A bill is being debated in the Minnesota Legislature this year that could make it easier for counties to initiate action to appoint elected officials.
Appointing, rather than electing a county auditor, treasurer or recorder can be an important step in a county’s reorganizational plan.
Currently counties have two ways to make the change from elective to appointive positions for the jobs of auditor, treasurer and recorder.
One option is to put the issue on the ballot and get voter approval. In most cases voters have voted down the request to appoint officials.
Another option is to get special legislation that allows county boards to formally discuss the issue of appointing officials.
In that option, local lawmakers are usually asked to carry those bills for individual counties seeking to make the change.

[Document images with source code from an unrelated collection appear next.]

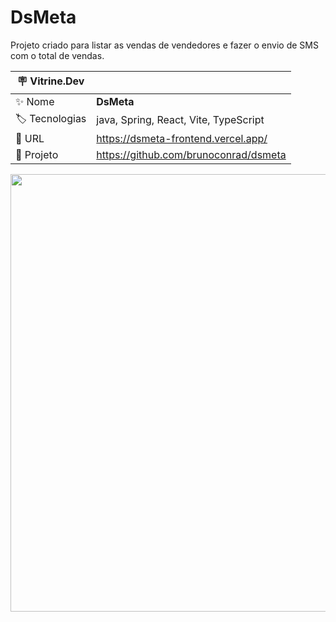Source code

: # DsMeta

Projeto criado para listar as vendas de vendedores e fazer o envio de SMS com o total de vendas.

| :placard: Vitrine.Dev |     |
| -------------  | --- |
| :sparkles: Nome      | **DsMeta**
| :label: Tecnologias  | java, Spring, React, Vite, TypeScript
| :rocket: URL         | https://dsmeta-frontend.vercel.app/
| :rocket: Projeto         | https://github.com/brunoconrad/dsmeta

<!-- Inserir imagem com a #vitrinedev ao final do link -->
<div>
<img src="https://user-images.githubusercontent.com/44590705/192027051-f14c3497-e1c8-4933-b8b6-adf7ed3d3f79.jpeg#vitrinedev" height="700px" />
</div>
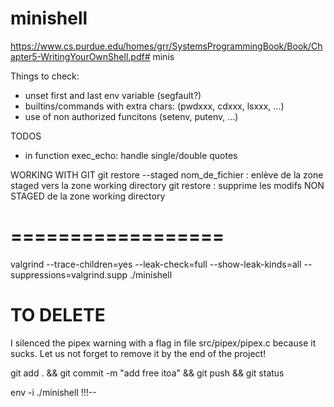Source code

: # minishell

https://www.cs.purdue.edu/homes/grr/SystemsProgrammingBook/Book/Chapter5-WritingYourOwnShell.pdf# minis


Things to check:
- unset first and last env variable (segfault?)
- builtins/commands with extra chars: (pwdxxx, cdxxx, lsxxx, ...)
- use of non authorized funcitons (setenv, putenv, ...)

TODOS
- in function exec_echo: handle single/double quotes


WORKING WITH GIT
git restore --staged nom_de_fichier : 	enlève de la zone staged vers la zone working directory
git restore : 				supprime les modifs NON STAGED de la zone working directory

# ==================
valgrind --trace-children=yes --leak-check=full --show-leak-kinds=all --suppressions=valgrind.supp ./minishell

# TO DELETE
I silenced the pipex warning with a flag in file src/pipex/pipex.c
because it sucks. Let us not forget to remove it by the end of the project!

git add . && git commit -m "add free itoa" && git push && git status

env -i ./minishell !!!--
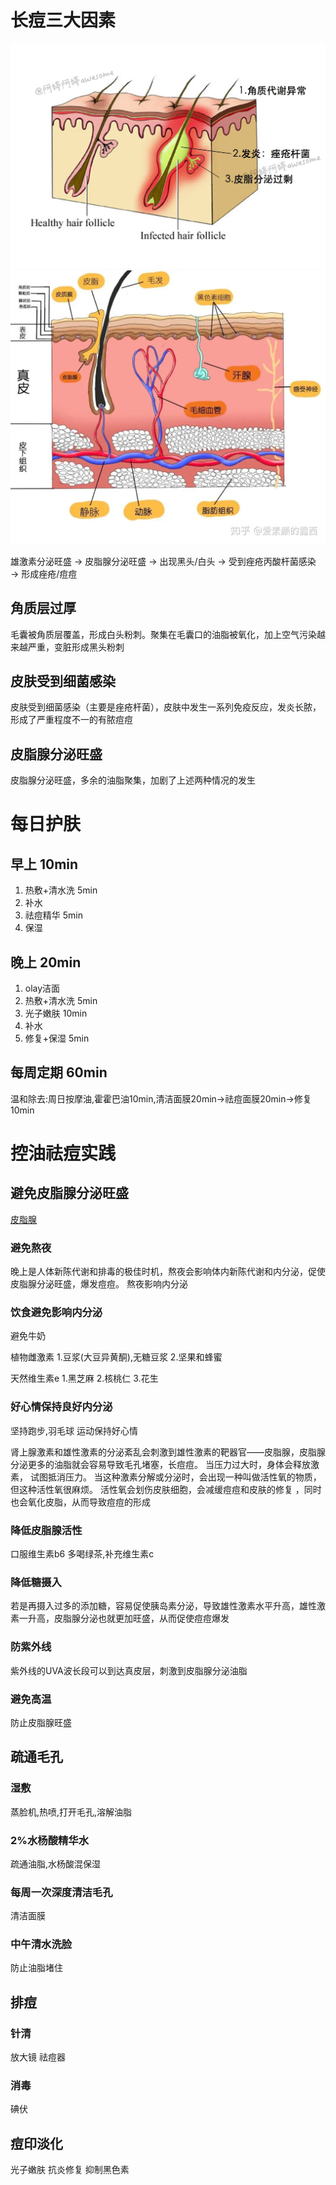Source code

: # 长痘三大因素
![img_2.png](img_2.png)
![img_3.png](img_3.png)

雄激素分泌旺盛 → 皮脂腺分泌旺盛 → 出现黑头/白头 → 受到痤疮丙酸杆菌感染 → 形成痤疮/痘痘

## 角质层过厚
毛囊被角质层覆盖，形成白头粉刺。聚集在毛囊口的油脂被氧化，加上空气污染越来越严重，变脏形成黑头粉刺
## 皮肤受到细菌感染
皮肤受到细菌感染（主要是痤疮杆菌），皮肤中发生一系列免疫反应，发炎长脓，形成了严重程度不一的有脓痘痘
## 皮脂腺分泌旺盛
皮脂腺分泌旺盛，多余的油脂聚集，加剧了上述两种情况的发生

# 每日护肤
## 早上 10min
1. 热敷+清水洗 5min
2. 补水
3. 祛痘精华  5min
4. 保湿

## 晚上  20min
1. olay洁面
2. 热敷+清水洗 5min
3. 光子嫩肤    10min
4. 补水
5. 修复+保湿   5min

## 每周定期  60min
温和除去:周日按摩油,霍霍巴油10min,清洁面膜20min->祛痘面膜20min->修复10min

# 控油祛痘实践
## 避免皮脂腺分泌旺盛
[皮脂腺](https://www.zhihu.com/question/30353080)

### 避免熬夜
晚上是人体新陈代谢和排毒的极佳时机，熬夜会影响体内新陈代谢和内分泌，促使皮脂腺分泌旺盛，爆发痘痘。
熬夜影响内分泌

### 饮食避免影响内分泌 
避免牛奶

植物雌激素
1.豆浆(大豆异黄酮),无糖豆浆
2.坚果和蜂蜜

天然维生素e
1.黑芝麻
2.核桃仁
3.花生

### 好心情保持良好内分泌
坚持跑步,羽毛球 运动保持好心情

肾上腺激素和雄性激素的分泌紊乱会刺激到雄性激素的靶器官——皮脂腺，皮脂腺分泌更多的油脂就会容易导致毛孔堵塞，长痘痘。 当压力过大时，身体会释放激素，
试图抵消压力。 当这种激素分解或分泌时，会出现一种叫做活性氧的物质，但这种活性氧很麻烦。 活性氧会划伤皮肤细胞，会减缓痘痘和皮肤的修复 ，同时也会氧化皮脂，从而导致痘痘的形成
### 降低皮脂腺活性
口服维生素b6
多喝绿茶,补充维生素c

### 降低糖摄入
若是再摄入过多的添加糖，容易促使胰岛素分泌，导致雄性激素水平升高，雄性激素一升高，皮脂腺分泌也就更加旺盛，从而促使痘痘爆发


### 防紫外线
紫外线的UVA波长段可以到达真皮层，刺激到皮脂腺分泌油脂

### 避免高温
防止皮脂腺旺盛
## 疏通毛孔
### 湿敷
蒸脸机,热喷,打开毛孔,溶解油脂
### 2%水杨酸精华水
疏通油脂,水杨酸混保湿
### 每周一次深度清洁毛孔
清洁面膜
### 中午清水洗脸
防止油脂堵住

## 排痘
### 针清
放大镜
祛痘器
### 消毒
碘伏

## 痘印淡化
光子嫩肤
抗炎修复
抑制黑色素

That’s being done this year for Kandiyohi County, as well as a growing list of other counties.
If approved, Kandiyohi County must hold public hearings, followed by a vote by Commissioners. The issue must have 80 percent of County Commissioners voting in favor for the change to happen.
If it passes and there’s public objection to the county vote, the public can then submit a petition requesting a reverse referendum. That would require the county to put the issue on the ballot for voters to decide.

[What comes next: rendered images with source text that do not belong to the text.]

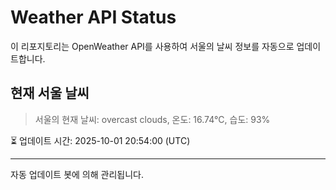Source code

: 
# Weather API Status

이 리포지토리는 OpenWeather API를 사용하여 서울의 날씨 정보를 자동으로 업데이트합니다.

## 현재 서울 날씨
> 서울의 현재 날씨: overcast clouds, 온도: 16.74°C, 습도: 93%

⏳ 업데이트 시간: 2025-10-01 20:54:00 (UTC)

---
자동 업데이트 봇에 의해 관리됩니다.
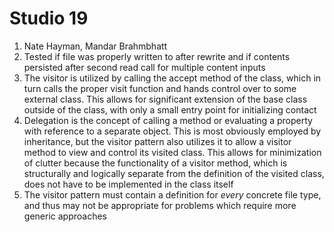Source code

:# Studio 19

1. Nate Hayman, Mandar Brahmbhatt
2. Tested if file was properly written to after rewrite and if contents persisted after second read call for multiple content inputs
3. The visitor is utilized by calling the accept method of the class, which in turn calls the proper visit function and hands control over to some external class. This allows for significant extension of the base class outside of the class, with only a small entry point for initializing contact
4. Delegation is the concept of calling a method or evaluating a property with reference to a separate object. This is most obviously employed by inheritance, but the visitor pattern also utilizes it to allow a visitor method to view and control its visited class. This allows for minimization of clutter because the functionality of a visitor method, which is structurally and logically separate from the definition of the visited class, does not have to be implemented in the class itself
5. The visitor pattern must contain a definition for *every* concrete file type, and thus may not be appropriate for problems which require more generic approaches
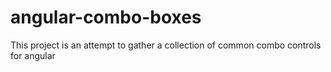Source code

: angular-combo-boxes
===================

This project is an attempt to gather a collection of common combo controls for angular
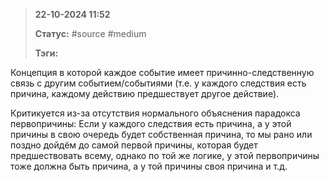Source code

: > **22-10-2024 11:52**
> 
> **Статус:** #source #medium
> 
> **Тэги:** 

Концепция в которой каждое событие имеет причинно-следственную связь с другим событием/событиями (т.е. у каждого следствия есть причина, каждому действию предшествует другое действие).

Критикуется из-за отсутствия нормального объяснения парадокса первопричины:
	Если у каждого следствия есть причина, а у этой причины в свою очередь будет собственная причина, то мы рано или поздно дойдём до самой первой причины, которая будет предшествовать всему, однако по той же логике, у этой первопричины тоже должна быть причина, а у той причины своя причина и т.д. 


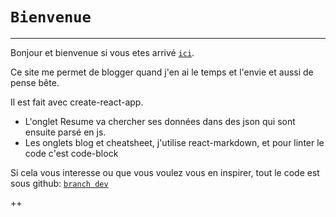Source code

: # `Bienvenue`
___
Bonjour et bienvenue si vous etes arrivé [`ici`](https://fr.wiktionary.org/wiki/ici).

Ce site me permet de blogger quand j'en ai le temps et l'envie et aussi de pense bête.

Il est fait avec create-react-app. 
* L'onglet Resume va chercher ses données dans des json qui sont ensuite parsé en js.
* Les onglets blog et cheatsheet, j'utilise react-markdown, et pour linter le code c'est code-block

Si cela vous interesse ou que vous voulez vous en inspirer, tout le code est sous github:
[`branch dev`](https://github.com/jbjouvin/jbjouvin.github.io/tree/dev)


++

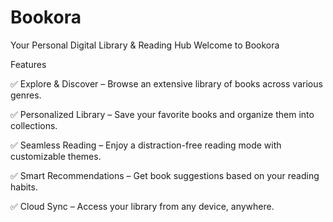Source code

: # Bookora
Your Personal Digital Library & Reading Hub
Welcome to Bookora

 Features
 
✅ Explore & Discover – Browse an extensive library of books across various genres.

✅ Personalized Library – Save your favorite books and organize them into collections.

✅ Seamless Reading – Enjoy a distraction-free reading mode with customizable themes.

✅ Smart Recommendations – Get book suggestions based on your reading habits.

✅ Cloud Sync – Access your library from any device, anywhere.
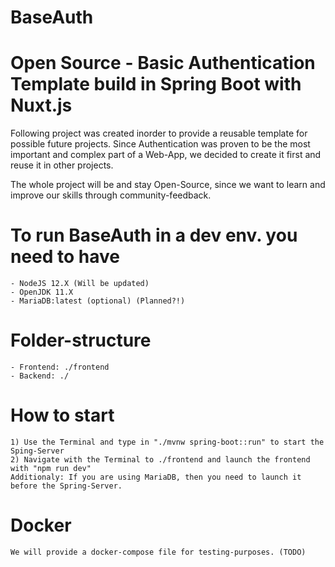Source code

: # BaseAuth
# Open Source - Basic Authentication Template build in Spring Boot with Nuxt.js

Following project was created inorder to provide a reusable template for possible future projects. 
Since Authentication was proven to be the most important and complex part of a Web-App, we decided to create it first and reuse it in other projects.

The whole project will be and stay Open-Source, since we want to learn and improve our skills through community-feedback.

# To run BaseAuth in a dev env. you need to have
    - NodeJS 12.X (Will be updated)
    - OpenJDK 11.X
    - MariaDB:latest (optional) (Planned?!)
# Folder-structure
    - Frontend: ./frontend
    - Backend: ./
# How to start
    1) Use the Terminal and type in "./mvnw spring-boot::run" to start the Sping-Server
    2) Navigate with the Terminal to ./frontend and launch the frontend with "npm run dev"
    Additionaly: If you are using MariaDB, then you need to launch it before the Spring-Server. 
    
# Docker
    We will provide a docker-compose file for testing-purposes. (TODO)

But proposed legislation (House File 800 and Senate File 966) would give all counties authority to take that second option without seeking individual approval from the Legislature.
Meeker County Administrator Paul Virnig said it makes sense for the Legislature to “give counties the ability to manage themselves.”
It can be “awkward” trying to convince local lawmakers to sponsor the bill, he said.
Kandiyohi County Administrator Larry Kleindl testified during a House committee in March in support of special legislation that would give the county the ability to begin the process. He said legislators have heard the request so many times from individual counties that they had few questions about Kandiyohi County’s request.
Besides the three counties that testified that day on behalf of their individual requests, Kleindl said he’s aware of at least 10 other counties that are also considering asking for the special legislation to bring the issue to a vote by their county board.
Kleindl supports the proposed legislation that would remove state lawmakers as the middle-man in the issue of counties appointing or electing officials.
“It puts the decision back on the local level,” said Kleindl.